>>>

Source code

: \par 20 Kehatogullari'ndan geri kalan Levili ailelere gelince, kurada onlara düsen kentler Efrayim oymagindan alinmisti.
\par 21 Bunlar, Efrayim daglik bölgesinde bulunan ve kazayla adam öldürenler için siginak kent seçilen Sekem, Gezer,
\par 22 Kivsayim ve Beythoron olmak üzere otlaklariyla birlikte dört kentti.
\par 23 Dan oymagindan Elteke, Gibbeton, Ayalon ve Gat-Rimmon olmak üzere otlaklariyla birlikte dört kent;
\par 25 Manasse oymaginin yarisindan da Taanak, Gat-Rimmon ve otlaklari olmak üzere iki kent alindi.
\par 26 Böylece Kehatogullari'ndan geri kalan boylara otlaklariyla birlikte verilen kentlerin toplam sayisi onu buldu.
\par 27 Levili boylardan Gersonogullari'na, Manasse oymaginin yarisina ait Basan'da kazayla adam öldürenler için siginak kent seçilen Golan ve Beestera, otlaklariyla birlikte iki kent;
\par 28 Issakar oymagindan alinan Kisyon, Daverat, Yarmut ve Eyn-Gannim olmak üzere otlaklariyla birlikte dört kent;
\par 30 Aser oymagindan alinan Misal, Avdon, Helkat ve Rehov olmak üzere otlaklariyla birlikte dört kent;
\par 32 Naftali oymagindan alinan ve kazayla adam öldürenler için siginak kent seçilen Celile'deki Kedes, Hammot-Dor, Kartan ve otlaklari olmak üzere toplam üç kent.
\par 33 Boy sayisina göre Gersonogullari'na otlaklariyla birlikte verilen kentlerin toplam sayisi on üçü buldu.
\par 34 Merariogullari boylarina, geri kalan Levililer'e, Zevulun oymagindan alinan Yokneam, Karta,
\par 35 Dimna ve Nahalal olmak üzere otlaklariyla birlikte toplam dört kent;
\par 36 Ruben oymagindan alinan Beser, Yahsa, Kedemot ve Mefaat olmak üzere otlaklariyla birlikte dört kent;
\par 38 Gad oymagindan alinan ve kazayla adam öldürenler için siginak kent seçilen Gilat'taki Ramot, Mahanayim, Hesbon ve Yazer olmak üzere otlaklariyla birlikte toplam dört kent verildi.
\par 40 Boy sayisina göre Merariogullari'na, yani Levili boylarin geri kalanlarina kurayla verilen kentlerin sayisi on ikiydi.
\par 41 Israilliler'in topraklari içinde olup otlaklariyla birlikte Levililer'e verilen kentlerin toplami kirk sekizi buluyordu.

<<<

* [Task description]:
Using the records above, select and copy every line that has the word "kazayla".

* [Answer below]:
\par 21 Bunlar, Efrayim daglik bölgesinde bulunan ve kazayla adam öldürenler için siginak kent seçilen Sekem, Gezer,
\par 27 Levili boylardan Gersonogullari'na, Manasse oymaginin yarisina ait Basan'da kazayla adam öldürenler için siginak kent seçilen Golan ve Beestera, otlaklariyla birlikte iki kent;
\par 32 Naftali oymagindan alinan ve kazayla adam öldürenler için siginak kent seçilen Celile'deki Kedes, Hammot-Dor, Kartan ve otlaklari olmak üzere toplam üç kent.
\par 38 Gad oymagindan alinan ve kazayla adam öldürenler için siginak kent seçilen Gilat'taki Ramot, Mahanayim, Hesbon ve Yazer olmak üzere otlaklariyla birlikte toplam dört kent verildi.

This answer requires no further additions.